La stratégie chinoise dite des « Trois guerres » (san zhan, 三战) semble demeurer curieusement inconnue ou sous-étudiée alors que l’on ne finit pas de s’intéresser aux actions de la République populaire de Chine (RPC) et de chercher des cadres d’analyse pour comprendre celles-ci. Adoptée officiellement en 2003, cette stratégie est composée de trois volets : « guerre de l’opinion publique » (yulun zhan, 舆论战), « guerre psychologique » (xinli zhan, 心理战), « guerre du droit » (falü zhan, 法律战). La RPC est à ce jour, semble-t-il, l’un des seuls si ce n’est le seul pays à avoir adopté, du moins publiquement, une stratégie de ce genre-là, c’est-à-dire une stratégie dite de « guerre » (战) – bien que l’usage de ce terme soit discutable – envisageant des actions n’impliquant pas la violence physique et demeurant en dessous du seuil du conflit armé, actions parfois qualifiées de « non-cinétiques ». Une telle stratégie est ainsi un objet d’étude de premier plan autant pour mieux comprendre l’un des cadres d’actions de la RPC, que pour étudier ce qu’on peut appeler la conflictualité non-cinétique.

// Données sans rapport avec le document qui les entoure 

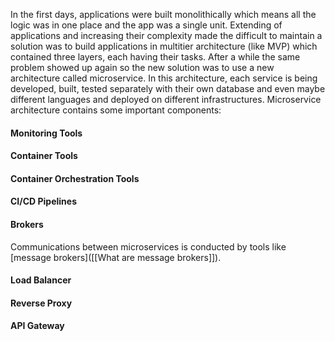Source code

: In the first days, applications were built monolithically which means all the logic was in one place and the app was a single unit. Extending of applications and increasing their complexity made the difficult to maintain a solution was to build applications in multitier architecture (like MVP) which contained three layers, each having their tasks. After a while the same problem showed up again so the new solution was to use a new architecture called microservice. 
In this architecture, each service is being developed, built, tested separately with their own database and even maybe different languages and deployed on different infrastructures. 
Microservice architecture contains some important components:


#### Monitoring Tools


#### Container Tools


#### Container Orchestration Tools


#### CI/CD Pipelines


#### Brokers
Communications between microservices is conducted by tools like [message brokers]([[What are message brokers]]). 


#### Load Balancer


#### Reverse Proxy


#### API Gateway

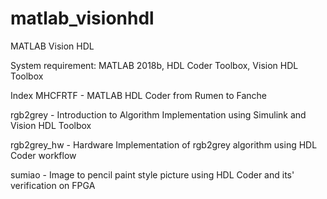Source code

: # matlab_visionhdl
MATLAB Vision HDL

System requirement: MATLAB 2018b, HDL Coder Toolbox, Vision HDL Toolbox

Index
MHCFRTF - MATLAB HDL Coder from Rumen to Fanche

rgb2grey - Introduction to Algorithm Implementation using Simulink and Vision HDL Toolbox

rgb2grey_hw - Hardware Implementation of rgb2grey algorithm using HDL Coder workflow

sumiao - Image to pencil paint style picture using HDL Coder and its' verification on FPGA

Il est pourtant plus fréquent de voir citer l’ouvrage La guerre hors limites, publié en 1999 par deux officiers chinois et devenu célèbre dans les milieux stratégiques occidentaux, que la stratégie des « Trois guerres » lorsqu’il est question par exemple de guerre psychologique, opérations d’influence ou usages stratégiques du droit. Cela s’explique sans doute en partie par un problème de traduction : La guerre hors limites a été largement traduit en anglais (avec le rajout du sous-titre sensationnel « China’s Masterplan to Destroy America » dans l’édition Pan American), en français et d’autres langues, lu et débattu dans les milieux stratégiques à tel point qu’il en est parfois présenté comme l’ouvrage de référence de la pensée stratégique chinoise contemporaine. La stratégie des « Trois guerres », elle, a été introduite officiellement par un document qui jusqu’à ce jour ne semble toujours pas avoir fait l’objet d’une traduction en anglais : le Règlement sur le travail politique de l’Armée populaire de libération. Le premier est pourtant seulement un recueil d’observations personnelles de deux colonels[1], alors que le second est un Règlement validé par le Comité central du Parti communiste chinois et la Commission militaire centrale, donc qui a reçu l’aval des plus hautes autorités du Parti-Etat chinois. À cela s’ajoute que les nombreux ouvrages et articles publiés par la suite pour contribuer à la théorisation des « Trois guerres » n’ont pas non plus fait l’objet de traduction jusqu’à présent.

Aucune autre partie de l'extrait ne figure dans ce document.